DATA Block Start

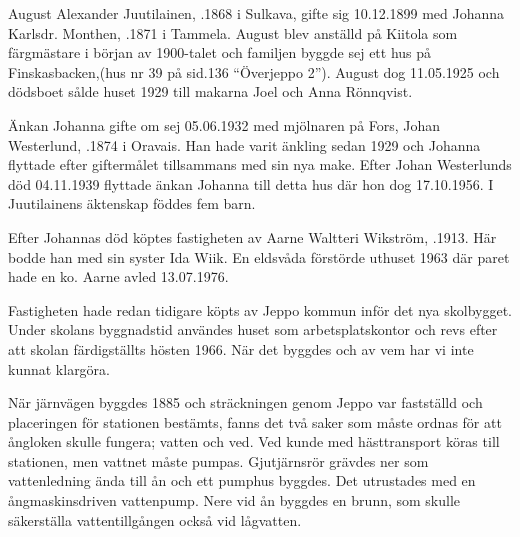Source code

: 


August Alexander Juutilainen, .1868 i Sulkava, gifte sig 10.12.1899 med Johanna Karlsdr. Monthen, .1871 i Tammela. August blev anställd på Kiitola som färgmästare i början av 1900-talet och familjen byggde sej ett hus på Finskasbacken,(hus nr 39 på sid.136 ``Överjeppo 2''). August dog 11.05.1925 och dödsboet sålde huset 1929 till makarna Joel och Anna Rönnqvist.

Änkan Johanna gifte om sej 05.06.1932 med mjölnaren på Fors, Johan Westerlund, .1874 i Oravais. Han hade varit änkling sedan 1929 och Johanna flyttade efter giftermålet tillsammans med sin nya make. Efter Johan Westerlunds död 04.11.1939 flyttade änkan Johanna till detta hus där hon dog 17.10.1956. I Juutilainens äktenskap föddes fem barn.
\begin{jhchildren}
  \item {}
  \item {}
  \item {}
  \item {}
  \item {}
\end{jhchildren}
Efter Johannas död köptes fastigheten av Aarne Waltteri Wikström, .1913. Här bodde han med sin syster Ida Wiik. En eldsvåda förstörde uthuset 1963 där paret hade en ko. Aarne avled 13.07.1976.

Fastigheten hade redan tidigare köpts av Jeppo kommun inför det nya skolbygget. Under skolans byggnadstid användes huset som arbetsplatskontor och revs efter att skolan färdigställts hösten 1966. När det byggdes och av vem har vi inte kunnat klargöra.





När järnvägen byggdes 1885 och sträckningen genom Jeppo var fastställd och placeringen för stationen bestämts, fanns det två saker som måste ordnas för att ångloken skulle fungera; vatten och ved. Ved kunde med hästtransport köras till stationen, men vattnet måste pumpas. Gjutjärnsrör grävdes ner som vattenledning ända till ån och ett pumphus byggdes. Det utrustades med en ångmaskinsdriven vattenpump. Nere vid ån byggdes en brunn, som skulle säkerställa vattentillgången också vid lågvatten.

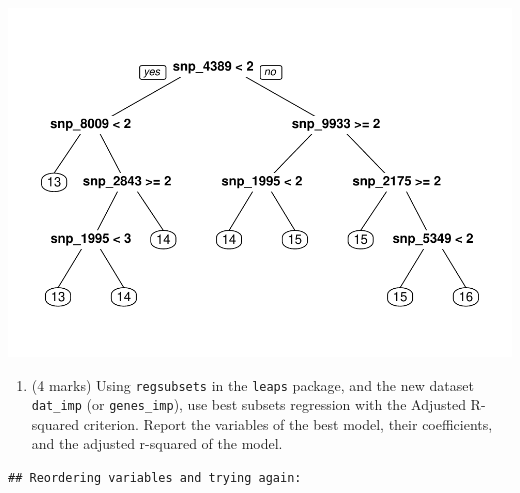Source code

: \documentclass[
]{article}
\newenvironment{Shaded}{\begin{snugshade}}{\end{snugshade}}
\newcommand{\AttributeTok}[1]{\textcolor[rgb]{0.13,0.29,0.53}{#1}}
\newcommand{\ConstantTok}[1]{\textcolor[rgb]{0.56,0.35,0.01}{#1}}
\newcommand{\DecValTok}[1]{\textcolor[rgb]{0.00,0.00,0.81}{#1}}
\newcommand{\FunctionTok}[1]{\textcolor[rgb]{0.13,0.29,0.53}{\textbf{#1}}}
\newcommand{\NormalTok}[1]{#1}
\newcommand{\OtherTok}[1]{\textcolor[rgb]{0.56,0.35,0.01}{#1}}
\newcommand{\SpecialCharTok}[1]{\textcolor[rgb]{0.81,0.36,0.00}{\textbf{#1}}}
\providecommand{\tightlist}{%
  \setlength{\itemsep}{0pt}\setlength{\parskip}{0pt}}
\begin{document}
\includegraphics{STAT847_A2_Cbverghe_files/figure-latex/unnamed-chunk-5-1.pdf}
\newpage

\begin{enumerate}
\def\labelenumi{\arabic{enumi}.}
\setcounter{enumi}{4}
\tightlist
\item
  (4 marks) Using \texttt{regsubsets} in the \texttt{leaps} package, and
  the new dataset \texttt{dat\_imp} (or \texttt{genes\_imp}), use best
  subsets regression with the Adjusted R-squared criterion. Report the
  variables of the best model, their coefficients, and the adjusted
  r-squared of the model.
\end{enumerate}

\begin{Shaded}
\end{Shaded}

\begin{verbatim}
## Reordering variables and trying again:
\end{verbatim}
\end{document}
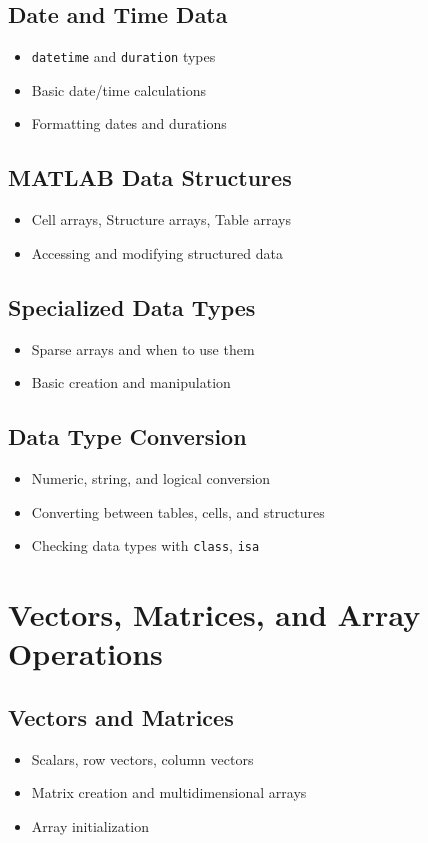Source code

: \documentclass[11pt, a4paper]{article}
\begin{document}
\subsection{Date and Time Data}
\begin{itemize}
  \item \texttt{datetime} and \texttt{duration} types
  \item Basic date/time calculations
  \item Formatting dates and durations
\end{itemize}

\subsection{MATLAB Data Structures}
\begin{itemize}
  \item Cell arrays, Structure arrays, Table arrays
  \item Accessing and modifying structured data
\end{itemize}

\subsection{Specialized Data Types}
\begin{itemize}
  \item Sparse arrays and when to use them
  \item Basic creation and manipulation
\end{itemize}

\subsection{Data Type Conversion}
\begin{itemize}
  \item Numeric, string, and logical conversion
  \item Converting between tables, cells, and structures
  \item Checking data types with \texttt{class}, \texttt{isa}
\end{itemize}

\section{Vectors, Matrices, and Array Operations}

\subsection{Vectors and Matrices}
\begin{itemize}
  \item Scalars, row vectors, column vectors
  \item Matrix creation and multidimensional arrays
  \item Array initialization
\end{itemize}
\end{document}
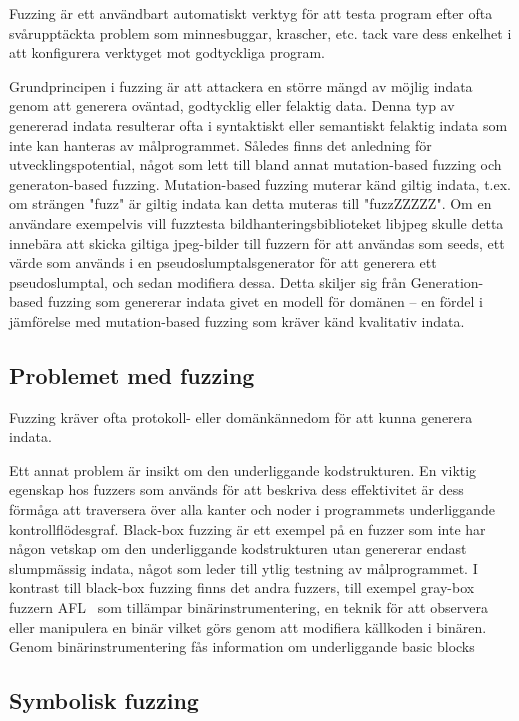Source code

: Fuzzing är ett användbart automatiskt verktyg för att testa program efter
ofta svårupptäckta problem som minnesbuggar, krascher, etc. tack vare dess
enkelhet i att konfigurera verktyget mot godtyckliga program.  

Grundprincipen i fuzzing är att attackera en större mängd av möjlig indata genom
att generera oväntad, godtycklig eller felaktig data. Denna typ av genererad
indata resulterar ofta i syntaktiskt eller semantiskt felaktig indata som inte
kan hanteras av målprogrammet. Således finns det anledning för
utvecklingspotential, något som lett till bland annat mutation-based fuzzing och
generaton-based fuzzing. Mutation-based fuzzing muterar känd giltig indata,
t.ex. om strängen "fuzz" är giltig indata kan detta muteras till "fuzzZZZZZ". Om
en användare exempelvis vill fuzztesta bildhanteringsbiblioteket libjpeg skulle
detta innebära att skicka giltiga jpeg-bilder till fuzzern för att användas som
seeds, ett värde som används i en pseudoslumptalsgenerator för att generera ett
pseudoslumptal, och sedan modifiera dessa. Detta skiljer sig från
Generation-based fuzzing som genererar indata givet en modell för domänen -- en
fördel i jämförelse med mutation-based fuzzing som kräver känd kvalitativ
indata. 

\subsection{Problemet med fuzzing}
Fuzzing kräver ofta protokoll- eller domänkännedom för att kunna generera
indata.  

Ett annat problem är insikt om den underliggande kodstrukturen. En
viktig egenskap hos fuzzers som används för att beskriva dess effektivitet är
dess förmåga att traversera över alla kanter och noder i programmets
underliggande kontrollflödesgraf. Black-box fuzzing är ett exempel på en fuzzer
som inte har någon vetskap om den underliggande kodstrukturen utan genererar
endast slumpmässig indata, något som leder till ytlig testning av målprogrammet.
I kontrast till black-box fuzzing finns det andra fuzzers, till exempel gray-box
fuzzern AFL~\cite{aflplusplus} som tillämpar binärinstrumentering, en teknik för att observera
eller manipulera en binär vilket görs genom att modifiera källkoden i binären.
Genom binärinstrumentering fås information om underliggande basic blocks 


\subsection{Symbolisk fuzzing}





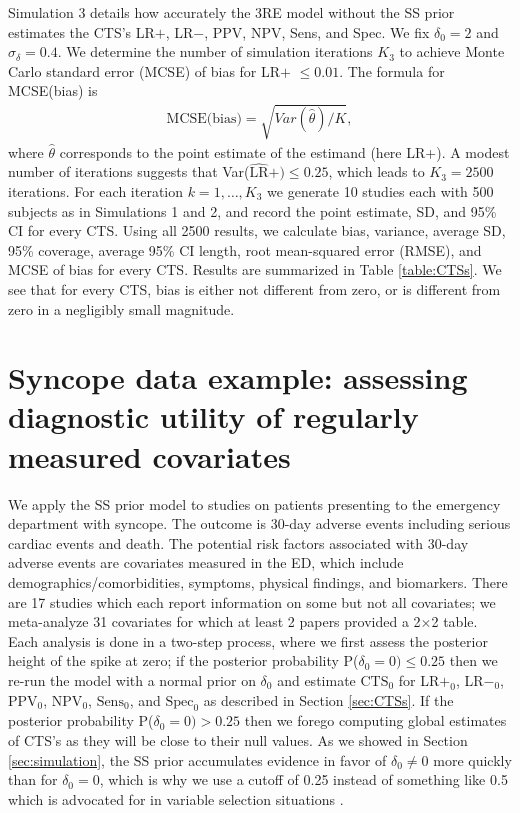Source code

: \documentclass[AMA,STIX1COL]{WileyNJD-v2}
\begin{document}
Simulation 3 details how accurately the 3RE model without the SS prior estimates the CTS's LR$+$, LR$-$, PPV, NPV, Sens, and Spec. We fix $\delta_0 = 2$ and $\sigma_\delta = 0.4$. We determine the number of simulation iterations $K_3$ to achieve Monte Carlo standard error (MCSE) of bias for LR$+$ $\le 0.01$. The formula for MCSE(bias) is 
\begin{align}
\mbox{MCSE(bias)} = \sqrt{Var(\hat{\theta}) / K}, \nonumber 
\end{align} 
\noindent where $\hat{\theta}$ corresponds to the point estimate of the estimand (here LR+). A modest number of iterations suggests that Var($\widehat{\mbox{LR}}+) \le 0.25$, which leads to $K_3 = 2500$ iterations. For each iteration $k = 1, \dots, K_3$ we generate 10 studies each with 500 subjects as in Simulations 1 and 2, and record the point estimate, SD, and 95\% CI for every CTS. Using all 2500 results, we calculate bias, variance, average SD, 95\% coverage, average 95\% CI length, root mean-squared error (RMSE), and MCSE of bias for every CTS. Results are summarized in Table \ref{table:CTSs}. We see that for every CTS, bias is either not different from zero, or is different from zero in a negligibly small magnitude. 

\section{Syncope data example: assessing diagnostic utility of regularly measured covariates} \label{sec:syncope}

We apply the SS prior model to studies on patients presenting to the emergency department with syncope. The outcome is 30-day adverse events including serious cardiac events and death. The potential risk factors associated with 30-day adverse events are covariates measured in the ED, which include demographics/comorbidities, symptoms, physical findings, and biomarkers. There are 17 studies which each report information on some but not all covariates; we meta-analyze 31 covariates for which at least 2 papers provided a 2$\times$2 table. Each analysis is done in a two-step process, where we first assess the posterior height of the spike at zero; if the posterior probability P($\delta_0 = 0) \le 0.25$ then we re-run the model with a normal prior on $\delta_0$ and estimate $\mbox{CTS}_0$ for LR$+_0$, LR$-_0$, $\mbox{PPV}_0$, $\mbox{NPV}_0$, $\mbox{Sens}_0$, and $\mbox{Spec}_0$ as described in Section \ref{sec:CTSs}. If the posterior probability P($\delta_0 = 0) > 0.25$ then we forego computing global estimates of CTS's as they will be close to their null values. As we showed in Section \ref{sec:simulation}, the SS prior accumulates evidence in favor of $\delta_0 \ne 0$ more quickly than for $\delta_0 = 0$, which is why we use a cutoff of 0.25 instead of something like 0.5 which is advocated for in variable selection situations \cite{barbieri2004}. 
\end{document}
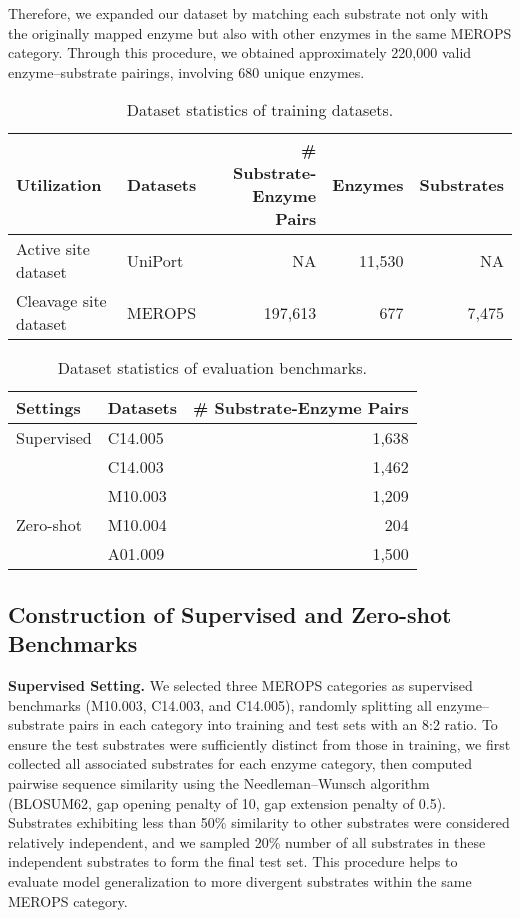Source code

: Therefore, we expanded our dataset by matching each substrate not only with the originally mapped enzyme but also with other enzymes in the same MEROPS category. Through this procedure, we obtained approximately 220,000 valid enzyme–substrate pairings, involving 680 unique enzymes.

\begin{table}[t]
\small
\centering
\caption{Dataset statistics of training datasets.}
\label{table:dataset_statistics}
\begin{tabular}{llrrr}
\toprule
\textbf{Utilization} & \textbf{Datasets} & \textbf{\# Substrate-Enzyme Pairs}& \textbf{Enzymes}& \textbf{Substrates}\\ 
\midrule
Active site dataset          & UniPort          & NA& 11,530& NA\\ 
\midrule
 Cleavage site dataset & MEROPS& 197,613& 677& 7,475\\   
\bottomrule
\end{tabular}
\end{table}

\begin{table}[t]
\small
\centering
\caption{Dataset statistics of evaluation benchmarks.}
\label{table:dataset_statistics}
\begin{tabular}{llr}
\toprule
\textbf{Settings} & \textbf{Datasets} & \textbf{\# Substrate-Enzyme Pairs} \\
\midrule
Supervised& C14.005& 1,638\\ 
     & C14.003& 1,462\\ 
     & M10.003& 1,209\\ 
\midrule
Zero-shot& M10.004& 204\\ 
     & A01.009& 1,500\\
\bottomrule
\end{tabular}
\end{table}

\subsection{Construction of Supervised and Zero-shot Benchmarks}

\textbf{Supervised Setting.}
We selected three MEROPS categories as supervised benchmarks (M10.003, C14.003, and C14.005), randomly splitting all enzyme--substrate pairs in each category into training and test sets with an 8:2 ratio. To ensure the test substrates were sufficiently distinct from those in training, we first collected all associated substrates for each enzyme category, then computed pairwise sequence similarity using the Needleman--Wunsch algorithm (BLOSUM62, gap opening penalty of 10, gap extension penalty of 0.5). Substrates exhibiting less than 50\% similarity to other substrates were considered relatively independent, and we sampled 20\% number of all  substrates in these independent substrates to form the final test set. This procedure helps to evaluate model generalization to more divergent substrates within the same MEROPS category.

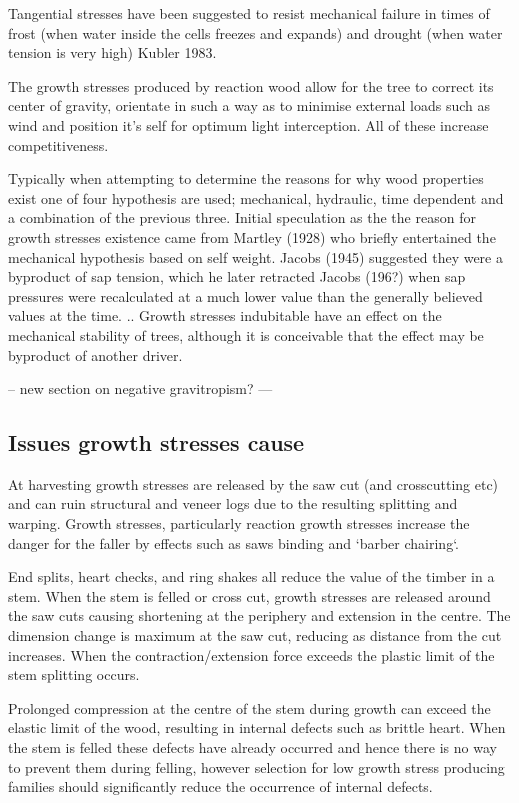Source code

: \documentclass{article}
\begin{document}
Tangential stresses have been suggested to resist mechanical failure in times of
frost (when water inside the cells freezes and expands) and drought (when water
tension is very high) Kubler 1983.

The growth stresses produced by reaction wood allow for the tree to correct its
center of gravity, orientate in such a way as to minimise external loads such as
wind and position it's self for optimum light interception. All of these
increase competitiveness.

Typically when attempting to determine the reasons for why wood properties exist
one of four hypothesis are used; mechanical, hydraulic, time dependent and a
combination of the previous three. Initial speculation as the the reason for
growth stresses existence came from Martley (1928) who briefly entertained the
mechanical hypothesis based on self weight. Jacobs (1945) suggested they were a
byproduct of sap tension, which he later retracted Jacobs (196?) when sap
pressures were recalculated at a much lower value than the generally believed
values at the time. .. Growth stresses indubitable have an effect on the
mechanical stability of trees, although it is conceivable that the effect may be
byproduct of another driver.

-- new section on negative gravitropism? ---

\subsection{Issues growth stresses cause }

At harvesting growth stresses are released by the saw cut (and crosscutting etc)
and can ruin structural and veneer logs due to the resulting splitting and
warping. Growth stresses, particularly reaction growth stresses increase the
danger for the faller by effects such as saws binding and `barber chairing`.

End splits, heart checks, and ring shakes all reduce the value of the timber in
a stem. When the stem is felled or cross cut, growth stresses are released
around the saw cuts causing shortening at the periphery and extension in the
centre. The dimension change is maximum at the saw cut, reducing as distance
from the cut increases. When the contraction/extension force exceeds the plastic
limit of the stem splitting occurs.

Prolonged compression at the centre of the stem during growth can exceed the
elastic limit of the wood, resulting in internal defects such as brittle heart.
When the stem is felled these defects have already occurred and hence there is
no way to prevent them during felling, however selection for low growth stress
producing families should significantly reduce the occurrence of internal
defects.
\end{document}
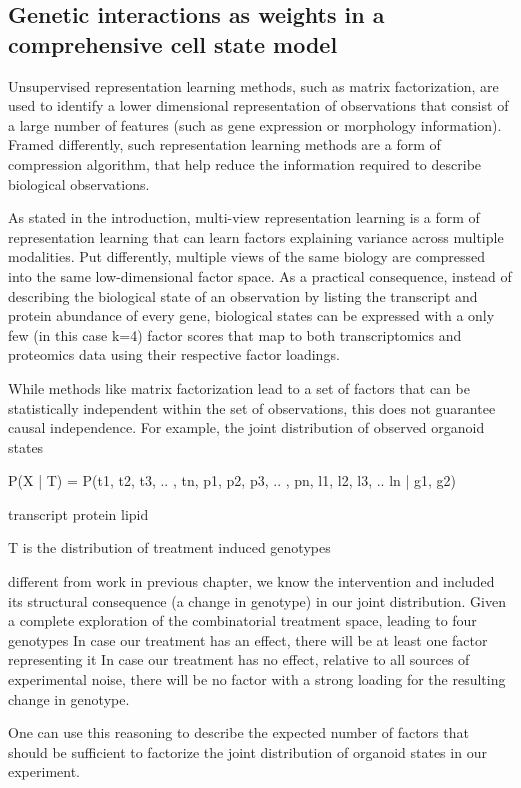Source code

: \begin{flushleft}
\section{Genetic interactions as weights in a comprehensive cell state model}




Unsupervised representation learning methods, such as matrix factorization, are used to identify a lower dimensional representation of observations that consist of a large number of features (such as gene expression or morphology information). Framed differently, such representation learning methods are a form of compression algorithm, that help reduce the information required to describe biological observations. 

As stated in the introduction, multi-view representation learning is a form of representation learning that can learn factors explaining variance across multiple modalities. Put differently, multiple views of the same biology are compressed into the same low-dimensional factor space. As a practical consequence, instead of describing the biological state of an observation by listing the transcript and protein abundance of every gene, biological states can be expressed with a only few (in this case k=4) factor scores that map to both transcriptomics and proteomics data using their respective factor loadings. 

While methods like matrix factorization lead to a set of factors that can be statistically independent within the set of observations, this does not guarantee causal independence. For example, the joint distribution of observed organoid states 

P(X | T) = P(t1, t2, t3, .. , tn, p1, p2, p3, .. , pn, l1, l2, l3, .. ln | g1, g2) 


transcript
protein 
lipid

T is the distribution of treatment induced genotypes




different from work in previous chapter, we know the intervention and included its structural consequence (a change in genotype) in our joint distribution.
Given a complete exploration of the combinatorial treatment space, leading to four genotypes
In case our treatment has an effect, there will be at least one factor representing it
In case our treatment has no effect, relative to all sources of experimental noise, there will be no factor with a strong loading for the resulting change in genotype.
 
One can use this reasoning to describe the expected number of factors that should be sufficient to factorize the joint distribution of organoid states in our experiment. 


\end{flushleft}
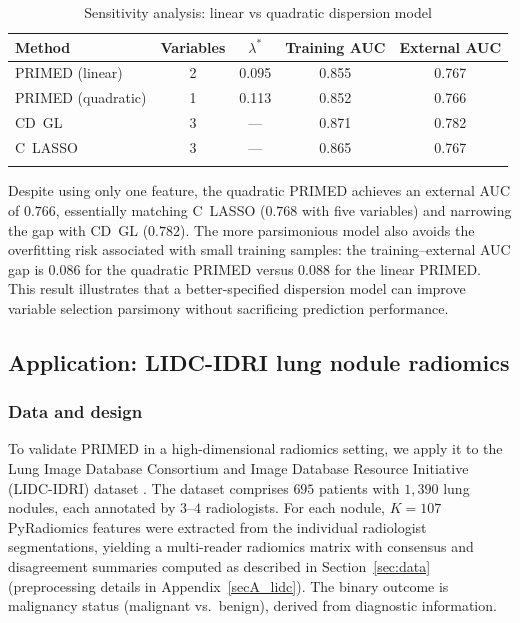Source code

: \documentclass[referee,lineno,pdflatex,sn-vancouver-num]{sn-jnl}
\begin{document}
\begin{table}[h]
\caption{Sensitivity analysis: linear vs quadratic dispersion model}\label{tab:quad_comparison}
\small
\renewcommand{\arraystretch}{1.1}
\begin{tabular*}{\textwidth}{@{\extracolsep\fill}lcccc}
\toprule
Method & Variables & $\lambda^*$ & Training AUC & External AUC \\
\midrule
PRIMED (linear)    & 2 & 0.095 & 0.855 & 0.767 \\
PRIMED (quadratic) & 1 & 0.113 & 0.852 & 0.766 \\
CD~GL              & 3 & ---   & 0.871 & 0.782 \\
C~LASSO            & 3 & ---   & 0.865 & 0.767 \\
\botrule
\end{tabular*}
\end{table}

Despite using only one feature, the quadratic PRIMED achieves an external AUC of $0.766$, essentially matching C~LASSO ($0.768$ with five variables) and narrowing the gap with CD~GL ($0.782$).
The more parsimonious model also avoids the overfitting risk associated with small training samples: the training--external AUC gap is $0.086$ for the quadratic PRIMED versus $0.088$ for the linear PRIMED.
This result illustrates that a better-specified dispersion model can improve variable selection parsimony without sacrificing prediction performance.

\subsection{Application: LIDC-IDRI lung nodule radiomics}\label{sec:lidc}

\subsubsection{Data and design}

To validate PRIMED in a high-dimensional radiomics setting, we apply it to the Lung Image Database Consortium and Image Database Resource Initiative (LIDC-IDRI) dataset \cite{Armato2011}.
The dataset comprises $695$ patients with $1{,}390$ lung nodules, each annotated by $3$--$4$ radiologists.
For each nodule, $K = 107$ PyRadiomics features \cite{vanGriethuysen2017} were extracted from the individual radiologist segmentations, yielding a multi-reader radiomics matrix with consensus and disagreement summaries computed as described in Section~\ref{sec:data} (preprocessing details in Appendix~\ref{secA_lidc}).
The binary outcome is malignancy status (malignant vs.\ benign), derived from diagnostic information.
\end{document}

DATA Block End

**YOUR ASSIGNMENT**. Show a copy of each line from the records above in which the string "within" occurs.

**WRITTEN SOLUTION**.
We selected three MEROPS categories as supervised benchmarks (M10.003, C14.003, and C14.005), randomly splitting all enzyme--substrate pairs in each category into training and test sets with an 8:2 ratio. To ensure the test substrates were sufficiently distinct from those in training, we first collected all associated substrates for each enzyme category, then computed pairwise sequence similarity using the Needleman--Wunsch algorithm (BLOSUM62, gap opening penalty of 10, gap extension penalty of 0.5). Substrates exhibiting less than 50\% similarity to other substrates were considered relatively independent, and we sampled 20\% number of all  substrates in these independent substrates to form the final test set. This procedure helps to evaluate model generalization to more divergent substrates within the same MEROPS category.
While methods like matrix factorization lead to a set of factors that can be statistically independent within the set of observations, this does not guarantee causal independence. For example, the joint distribution of observed organoid states 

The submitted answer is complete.